When FS_DELETE deletes a file, the directory entry for that file is marked unused. Usually, FS_DELETE should not move directory entries around to compact the directory data; it should simply leave existing entries in place. The exception to this is when an FS_DELETE leaves all directory entries in a disk block unused. In this case, FS_DELETE should shrink the directory by an entire disk block by updating the directory inode. To do so, FS_DELETE should remove the unused block from the directory inode's blocks array then shift all the following values in the blocks array up by one.
The file server will need to read directory data to carry out most client requests. It should read directory data in the order of the blocks array in the directory inode.
Your file server must maintain a consistent file system on disk, regardless of when the system might crash. This implies a specific ordering of disk writes for file system operations that involve multiple disk writes. The general rule for file systems is that meta-data (e.g., directory or inode) should never point to anything invalid (e.g., invalid inode block or data block). Thus, when writing a block of data and a block containing a pointer to the data block, one should write the block being pointed to before writing the block containing the pointer.
E.g., for FS_CREATE, the file server should write the new inode to disk before writing the directory block (which points to that inode). If the file server mistakenly wrote out the directory block before the inode block, a crash in between these two writes would leave the directory pointing at a garbage inode block. In the same way, you should reason through the order of disk writes for FS_APPEND and FS_DELETE so that the file system remains consistent regardless of when a crash occurs.
Your file server must use the utility functions fs_encrypt, fs_decrypt, disk_readblock, disk_writeblock, fs_send, and fs_close to encrypt and decrypt data, access disk, send network messages, and close network sockets. These functions are described in fs_server.h and fs_crypt.h (automatically included in fs_server.h) and are included in libfs_server.a.
(FYI, libfs_client.a also includes fs_encrypt and fs_decrypt, but the client's use of encryption is taken care of by the functions provided in libfs_client.a fs_session, fs_read, fs_append, fs_create, fs_delete).
Use fs_encrypt and fs_decrypt to encrypt and decrypt a data buffer. The size of the encrypted data differs from the size of the cleartext data. fs_encrypt and fs_decrypt allocate a buffer for the encrypted/decrypted data and return a pointer to that buffer (along with the size of that buffer) . You are responsible for freeing the buffer allocated by fs_encrypt and fs_decrypt after you are done using it (e.g., delete [] ptr).
The encryption functions in libfs_server.a and libfs_client.a support two types of encryption: CLEAR and AES. CLEAR encryption encrypts the data with a trivial encryption scheme that leaves the data visible; this makes it easier to understand and debug network messages.
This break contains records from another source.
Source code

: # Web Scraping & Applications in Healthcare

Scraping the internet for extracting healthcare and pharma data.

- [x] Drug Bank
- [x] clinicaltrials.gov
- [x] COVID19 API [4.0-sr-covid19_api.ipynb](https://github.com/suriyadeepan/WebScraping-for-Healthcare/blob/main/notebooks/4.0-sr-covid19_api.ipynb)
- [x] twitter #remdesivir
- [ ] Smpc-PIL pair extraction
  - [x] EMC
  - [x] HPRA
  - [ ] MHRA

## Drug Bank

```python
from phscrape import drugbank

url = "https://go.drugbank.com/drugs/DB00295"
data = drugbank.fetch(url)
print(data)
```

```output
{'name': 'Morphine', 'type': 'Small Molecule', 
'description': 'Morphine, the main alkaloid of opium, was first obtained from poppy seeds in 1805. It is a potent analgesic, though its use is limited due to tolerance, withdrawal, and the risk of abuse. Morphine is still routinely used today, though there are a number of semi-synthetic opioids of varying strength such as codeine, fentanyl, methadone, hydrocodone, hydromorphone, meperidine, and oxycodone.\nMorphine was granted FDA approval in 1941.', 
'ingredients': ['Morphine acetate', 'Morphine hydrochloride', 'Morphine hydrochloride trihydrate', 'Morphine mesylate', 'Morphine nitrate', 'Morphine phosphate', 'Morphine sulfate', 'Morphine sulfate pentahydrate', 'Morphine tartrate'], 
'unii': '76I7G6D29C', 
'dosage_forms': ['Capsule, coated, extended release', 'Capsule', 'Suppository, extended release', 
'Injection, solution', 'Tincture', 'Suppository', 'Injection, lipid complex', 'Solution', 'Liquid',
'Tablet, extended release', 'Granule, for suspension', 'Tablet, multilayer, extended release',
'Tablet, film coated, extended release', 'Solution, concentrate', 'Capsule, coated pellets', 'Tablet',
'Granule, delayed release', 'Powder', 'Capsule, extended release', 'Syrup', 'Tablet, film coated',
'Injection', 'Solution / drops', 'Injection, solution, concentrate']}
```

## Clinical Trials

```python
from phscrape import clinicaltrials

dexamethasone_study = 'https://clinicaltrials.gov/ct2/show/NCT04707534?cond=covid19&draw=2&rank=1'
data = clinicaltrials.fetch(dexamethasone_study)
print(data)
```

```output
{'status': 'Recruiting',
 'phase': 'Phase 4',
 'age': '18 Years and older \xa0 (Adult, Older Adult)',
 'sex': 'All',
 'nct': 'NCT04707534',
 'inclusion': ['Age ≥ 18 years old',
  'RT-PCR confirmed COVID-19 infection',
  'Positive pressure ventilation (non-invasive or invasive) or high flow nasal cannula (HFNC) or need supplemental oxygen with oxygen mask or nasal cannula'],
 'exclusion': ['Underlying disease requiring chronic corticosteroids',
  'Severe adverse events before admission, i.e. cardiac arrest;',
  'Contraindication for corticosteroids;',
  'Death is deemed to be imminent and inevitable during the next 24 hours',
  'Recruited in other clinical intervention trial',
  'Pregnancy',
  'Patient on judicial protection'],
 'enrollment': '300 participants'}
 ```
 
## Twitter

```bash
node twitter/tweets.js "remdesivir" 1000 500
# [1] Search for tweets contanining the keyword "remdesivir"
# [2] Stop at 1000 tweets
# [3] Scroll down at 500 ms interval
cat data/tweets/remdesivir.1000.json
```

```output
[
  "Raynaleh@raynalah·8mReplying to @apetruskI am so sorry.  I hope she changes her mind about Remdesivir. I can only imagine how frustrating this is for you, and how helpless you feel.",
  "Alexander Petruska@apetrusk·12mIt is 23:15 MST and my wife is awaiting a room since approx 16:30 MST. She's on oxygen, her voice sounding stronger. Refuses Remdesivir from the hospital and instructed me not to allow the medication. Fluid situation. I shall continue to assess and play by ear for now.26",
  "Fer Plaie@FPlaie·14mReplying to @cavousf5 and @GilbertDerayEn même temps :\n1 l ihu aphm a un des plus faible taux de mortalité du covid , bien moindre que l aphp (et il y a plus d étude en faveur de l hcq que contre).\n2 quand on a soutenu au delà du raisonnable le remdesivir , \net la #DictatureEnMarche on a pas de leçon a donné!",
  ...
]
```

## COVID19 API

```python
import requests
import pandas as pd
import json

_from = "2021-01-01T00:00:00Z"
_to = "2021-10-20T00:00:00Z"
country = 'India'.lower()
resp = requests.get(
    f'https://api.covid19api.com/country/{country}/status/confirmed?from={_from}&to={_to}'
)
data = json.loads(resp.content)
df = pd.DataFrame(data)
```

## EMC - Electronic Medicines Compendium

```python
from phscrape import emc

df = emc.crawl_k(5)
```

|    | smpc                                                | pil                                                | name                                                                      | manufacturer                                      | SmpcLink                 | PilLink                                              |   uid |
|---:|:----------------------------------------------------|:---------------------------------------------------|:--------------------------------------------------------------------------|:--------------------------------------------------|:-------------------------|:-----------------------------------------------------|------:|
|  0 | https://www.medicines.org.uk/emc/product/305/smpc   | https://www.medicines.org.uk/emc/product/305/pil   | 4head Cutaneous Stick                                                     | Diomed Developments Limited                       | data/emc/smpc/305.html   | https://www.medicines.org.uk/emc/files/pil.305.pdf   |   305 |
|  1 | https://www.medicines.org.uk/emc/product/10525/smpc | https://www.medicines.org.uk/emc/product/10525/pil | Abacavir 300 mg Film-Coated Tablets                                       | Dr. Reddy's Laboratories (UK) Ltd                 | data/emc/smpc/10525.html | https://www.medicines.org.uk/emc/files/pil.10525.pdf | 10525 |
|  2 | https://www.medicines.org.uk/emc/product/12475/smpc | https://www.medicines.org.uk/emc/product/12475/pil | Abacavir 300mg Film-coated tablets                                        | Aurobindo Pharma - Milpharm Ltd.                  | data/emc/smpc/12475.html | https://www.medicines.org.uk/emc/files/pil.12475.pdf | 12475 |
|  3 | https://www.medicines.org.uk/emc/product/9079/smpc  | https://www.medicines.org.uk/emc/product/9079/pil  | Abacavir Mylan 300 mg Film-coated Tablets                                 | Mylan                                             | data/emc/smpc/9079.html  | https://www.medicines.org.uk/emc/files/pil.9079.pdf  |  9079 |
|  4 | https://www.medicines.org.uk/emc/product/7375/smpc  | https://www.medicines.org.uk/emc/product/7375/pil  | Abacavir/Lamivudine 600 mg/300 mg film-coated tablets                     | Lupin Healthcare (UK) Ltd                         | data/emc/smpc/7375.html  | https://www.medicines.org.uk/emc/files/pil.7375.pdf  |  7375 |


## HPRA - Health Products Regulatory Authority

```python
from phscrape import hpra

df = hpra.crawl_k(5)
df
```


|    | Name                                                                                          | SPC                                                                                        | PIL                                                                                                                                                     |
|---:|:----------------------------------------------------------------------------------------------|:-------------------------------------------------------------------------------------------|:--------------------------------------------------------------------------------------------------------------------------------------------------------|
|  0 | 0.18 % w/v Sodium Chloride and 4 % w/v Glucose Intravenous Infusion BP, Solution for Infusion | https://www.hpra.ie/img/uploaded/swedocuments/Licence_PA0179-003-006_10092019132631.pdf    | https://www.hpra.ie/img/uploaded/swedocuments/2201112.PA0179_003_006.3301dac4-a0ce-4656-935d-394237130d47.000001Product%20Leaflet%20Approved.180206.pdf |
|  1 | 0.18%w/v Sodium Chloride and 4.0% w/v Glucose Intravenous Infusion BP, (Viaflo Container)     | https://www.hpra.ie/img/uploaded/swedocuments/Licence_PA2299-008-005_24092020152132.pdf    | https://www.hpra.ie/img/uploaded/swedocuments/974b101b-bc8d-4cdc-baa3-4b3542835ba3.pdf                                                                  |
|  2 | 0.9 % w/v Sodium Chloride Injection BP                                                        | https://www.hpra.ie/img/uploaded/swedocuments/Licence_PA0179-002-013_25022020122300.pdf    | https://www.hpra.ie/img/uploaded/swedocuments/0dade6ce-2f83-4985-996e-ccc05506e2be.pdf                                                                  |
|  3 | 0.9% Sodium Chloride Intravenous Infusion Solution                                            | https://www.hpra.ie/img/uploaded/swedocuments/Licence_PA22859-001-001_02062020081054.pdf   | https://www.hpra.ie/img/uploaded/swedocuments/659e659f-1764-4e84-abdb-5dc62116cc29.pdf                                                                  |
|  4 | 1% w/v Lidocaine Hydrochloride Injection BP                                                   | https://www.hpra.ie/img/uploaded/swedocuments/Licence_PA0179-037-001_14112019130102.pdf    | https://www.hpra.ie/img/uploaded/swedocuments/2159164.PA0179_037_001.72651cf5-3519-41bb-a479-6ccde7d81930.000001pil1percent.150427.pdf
AES encryption encrypts the data with the AES (Rijndael) algorithm. Both client and server must use the same type of encryption. To specify the type of encryption, set the FS_CRYPT environment variable to CLEAR or AES. In csh or tcsh, you can do this with one of the following lines:
setenv FS_CRYPT CLEAR setenv FS_CRYPT AESIn sh or bash, you can do this with one of the following lines:
export FS_CRYPT=CLEAR export FS_CRYPT=AES
Use disk_readblock and disk_writeblock to read and write a disk block (perform only those disk I/Os that are necessary). These functions access the disk data stored in the Linux file /tmp/fs_tmp.<uniqname>.disk, where <uniqname> is the login ID of the person running the file server. You can create an empty file system in the Linux file /tmp/fs_tmp.<uniqname>.disk by running the utility program createfs. You can run the utility program showfs to show the current file system contents stored in /tmp/fs_tmp.<uniqname>.disk. Remember to set the execute permission bit on createfs and showfs (e.g., run chmod +x createfs showfs).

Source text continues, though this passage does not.